22 agosto 2021, durante Napoli-Venezia (prima di campionato) il nigeriano sbraccia in area di rigore, colpisce sul volto un avversario, viene espulso e lascia il Napoli in 10.
Spalletti non la prende benissimo e subito dopo la partita lo bacchetta. «Osimhen deve stare attento alle sue reazioni emotive, istantanee, perché è attaccante forte, i difensori tenteranno sempre di dargli fastidio provando a limitare la sua esuberanza fisica: lui le mani addosso le avrà sempre e deve stare più attento».
Parole seguite da un lungo colloquio faccia a faccia con l’attaccante. Si chiariscono, Luciano gli spiega quanto sia importante il suo contributo alla causa e soprattutto quanto debba cambiare i suoi atteggiamenti. Per tutto l’anno le cose vanno. La ramanzina funziona.
Fino al ritiro estivo di Castel di Sangro. E il 24 luglio 2022, manca ancora un quarto d’ora abbondante alla conclusione della partitella, quando Spalletti invita Osimhen a togliere la pettorina e a uscire dal campo. Succede tutto in qualche frazione di secondo, ma le urla e i movimenti vistosi del nigeriano ci mettono un attimo a catalizzare l’attenzione di tutti: tifosi, compagni, staff e addetti ai lavori. Durante la partitella a campo ridotto Anguissa commette un fallo a centrocampo su Ostigard che però non viene sanzionato dall’arbitro (Spalletti).
Osimhen prende le parti del norvegese e inizia a sbracciarsi. Prima nei confronti di Anguissa – colpevole di essere entrato troppo duro sull’avversario di turno – e poi si rivolge a Spalletti, che a detta sua non avrebbe redarguito a dovere il camerunense. Ne viene fuori una mini-lite della durata di dieci secondi, non di più, quelli che bastano all’allenatore del Napoli a indicare a Osimhen la strada degli spogliatoi.

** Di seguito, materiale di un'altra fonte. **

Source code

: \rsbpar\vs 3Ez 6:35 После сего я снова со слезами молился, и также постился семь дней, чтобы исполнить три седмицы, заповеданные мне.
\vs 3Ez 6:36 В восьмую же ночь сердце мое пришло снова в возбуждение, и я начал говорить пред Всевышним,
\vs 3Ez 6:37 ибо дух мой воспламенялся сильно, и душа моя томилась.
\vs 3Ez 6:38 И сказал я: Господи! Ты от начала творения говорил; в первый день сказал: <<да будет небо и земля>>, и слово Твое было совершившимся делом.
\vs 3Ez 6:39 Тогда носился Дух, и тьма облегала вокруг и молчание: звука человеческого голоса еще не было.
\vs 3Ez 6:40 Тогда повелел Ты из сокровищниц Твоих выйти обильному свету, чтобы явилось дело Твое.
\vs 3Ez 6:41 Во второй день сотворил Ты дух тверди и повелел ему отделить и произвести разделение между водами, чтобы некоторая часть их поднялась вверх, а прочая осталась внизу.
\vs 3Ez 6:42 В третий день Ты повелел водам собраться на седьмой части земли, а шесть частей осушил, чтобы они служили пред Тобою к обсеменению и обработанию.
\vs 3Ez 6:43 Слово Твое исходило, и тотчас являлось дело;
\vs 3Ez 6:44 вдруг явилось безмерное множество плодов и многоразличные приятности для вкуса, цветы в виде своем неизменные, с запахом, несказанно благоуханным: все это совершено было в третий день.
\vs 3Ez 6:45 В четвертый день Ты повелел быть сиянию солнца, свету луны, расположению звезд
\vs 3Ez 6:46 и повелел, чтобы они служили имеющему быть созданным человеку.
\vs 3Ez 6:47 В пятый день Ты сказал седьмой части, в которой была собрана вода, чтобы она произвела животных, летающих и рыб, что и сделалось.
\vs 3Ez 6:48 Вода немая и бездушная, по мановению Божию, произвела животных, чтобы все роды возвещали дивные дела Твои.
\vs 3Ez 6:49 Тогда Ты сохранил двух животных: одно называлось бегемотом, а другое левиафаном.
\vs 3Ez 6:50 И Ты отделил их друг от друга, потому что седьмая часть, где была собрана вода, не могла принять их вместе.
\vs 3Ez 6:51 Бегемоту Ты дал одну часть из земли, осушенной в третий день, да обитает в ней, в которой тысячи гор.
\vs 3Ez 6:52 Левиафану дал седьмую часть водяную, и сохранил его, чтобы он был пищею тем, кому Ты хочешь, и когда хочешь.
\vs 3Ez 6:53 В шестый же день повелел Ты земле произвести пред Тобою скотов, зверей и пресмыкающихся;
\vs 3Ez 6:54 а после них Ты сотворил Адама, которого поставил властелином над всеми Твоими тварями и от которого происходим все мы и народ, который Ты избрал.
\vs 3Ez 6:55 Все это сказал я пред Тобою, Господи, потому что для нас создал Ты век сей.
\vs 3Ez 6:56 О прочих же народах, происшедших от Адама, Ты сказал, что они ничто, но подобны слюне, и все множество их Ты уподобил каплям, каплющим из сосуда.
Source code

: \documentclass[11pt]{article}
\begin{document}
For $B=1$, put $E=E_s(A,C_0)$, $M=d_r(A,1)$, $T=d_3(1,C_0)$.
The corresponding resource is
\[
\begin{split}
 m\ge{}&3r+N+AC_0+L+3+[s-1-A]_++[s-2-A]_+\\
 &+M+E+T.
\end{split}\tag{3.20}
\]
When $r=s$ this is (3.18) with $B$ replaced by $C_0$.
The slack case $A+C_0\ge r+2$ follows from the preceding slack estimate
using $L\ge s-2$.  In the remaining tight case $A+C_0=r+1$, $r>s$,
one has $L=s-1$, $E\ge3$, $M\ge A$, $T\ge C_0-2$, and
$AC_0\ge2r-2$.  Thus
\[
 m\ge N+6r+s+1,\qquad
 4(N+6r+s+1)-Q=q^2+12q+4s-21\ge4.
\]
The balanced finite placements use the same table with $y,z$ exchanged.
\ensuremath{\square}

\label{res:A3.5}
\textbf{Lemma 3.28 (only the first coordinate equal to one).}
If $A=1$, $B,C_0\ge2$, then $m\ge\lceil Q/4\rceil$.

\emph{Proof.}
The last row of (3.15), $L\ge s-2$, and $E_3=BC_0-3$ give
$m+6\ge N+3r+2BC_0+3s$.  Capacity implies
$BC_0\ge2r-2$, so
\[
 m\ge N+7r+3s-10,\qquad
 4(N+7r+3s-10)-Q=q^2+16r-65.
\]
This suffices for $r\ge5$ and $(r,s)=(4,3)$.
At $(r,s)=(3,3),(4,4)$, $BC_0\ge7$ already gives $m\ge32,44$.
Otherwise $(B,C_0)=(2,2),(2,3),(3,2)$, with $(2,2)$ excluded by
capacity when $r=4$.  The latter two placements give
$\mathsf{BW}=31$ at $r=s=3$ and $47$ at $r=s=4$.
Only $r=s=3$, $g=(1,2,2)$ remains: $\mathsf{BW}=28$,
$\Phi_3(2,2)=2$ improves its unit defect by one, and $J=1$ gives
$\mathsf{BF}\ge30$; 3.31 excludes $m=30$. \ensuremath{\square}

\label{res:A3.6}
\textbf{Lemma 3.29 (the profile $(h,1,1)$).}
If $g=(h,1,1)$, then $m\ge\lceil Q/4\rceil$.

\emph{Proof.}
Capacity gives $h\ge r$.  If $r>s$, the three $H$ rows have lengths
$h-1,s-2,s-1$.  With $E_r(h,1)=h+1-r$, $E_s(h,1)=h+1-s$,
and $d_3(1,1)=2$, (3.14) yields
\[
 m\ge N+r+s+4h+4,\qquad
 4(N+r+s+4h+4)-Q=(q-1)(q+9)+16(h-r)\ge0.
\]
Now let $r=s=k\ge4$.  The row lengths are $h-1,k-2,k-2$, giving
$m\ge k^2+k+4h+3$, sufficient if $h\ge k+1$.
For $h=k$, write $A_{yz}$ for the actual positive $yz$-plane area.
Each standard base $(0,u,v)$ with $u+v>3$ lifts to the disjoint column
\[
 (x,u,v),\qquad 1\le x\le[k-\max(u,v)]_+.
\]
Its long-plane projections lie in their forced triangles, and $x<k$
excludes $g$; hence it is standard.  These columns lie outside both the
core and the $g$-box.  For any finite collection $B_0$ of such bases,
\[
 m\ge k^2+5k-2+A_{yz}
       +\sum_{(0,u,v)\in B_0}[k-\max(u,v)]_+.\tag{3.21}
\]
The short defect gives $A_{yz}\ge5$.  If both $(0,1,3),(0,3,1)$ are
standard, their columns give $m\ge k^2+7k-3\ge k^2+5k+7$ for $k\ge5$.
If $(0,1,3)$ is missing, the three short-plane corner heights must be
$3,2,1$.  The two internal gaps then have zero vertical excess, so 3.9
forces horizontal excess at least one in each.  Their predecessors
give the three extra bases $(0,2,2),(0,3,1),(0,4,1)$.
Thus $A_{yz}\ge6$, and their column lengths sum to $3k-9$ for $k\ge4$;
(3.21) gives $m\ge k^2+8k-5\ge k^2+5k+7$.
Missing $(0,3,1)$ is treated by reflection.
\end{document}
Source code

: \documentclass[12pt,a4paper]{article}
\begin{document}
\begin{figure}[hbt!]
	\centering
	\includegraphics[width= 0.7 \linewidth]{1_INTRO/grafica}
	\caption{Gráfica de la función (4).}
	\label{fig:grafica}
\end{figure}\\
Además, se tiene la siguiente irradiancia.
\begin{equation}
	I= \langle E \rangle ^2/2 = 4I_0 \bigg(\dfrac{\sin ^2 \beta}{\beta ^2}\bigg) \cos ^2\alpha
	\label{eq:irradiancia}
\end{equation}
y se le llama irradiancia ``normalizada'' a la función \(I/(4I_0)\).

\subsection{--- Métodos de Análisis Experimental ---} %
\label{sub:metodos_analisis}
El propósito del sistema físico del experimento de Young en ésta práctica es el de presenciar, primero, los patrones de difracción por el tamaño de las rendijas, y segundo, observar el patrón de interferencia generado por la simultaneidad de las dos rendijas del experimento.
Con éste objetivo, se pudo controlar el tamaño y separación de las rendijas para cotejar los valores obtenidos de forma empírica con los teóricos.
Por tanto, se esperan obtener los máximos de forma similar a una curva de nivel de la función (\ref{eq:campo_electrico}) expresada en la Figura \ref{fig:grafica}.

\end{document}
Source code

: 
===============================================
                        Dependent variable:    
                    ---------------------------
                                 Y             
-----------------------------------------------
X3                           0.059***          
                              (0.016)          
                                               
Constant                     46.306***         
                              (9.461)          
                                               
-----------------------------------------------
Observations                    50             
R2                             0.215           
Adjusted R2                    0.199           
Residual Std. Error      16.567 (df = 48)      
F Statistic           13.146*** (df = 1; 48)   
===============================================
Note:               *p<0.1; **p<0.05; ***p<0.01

Nel tragitto verso l’uscita del campo, poi, il nigeriano prosegue nelle proteste e si rivolge ai compagni di squadra nel vano tentativo di solidarietà. Per la schiarita si dovrà attendere il mattino seguente con l’allenamento e l’abbraccio risolutore. Cose di campo, ma che con Spalletti duravano un amen: perché aveva in mano il gruppo e la massima fiducia dei suoi leader tecnici.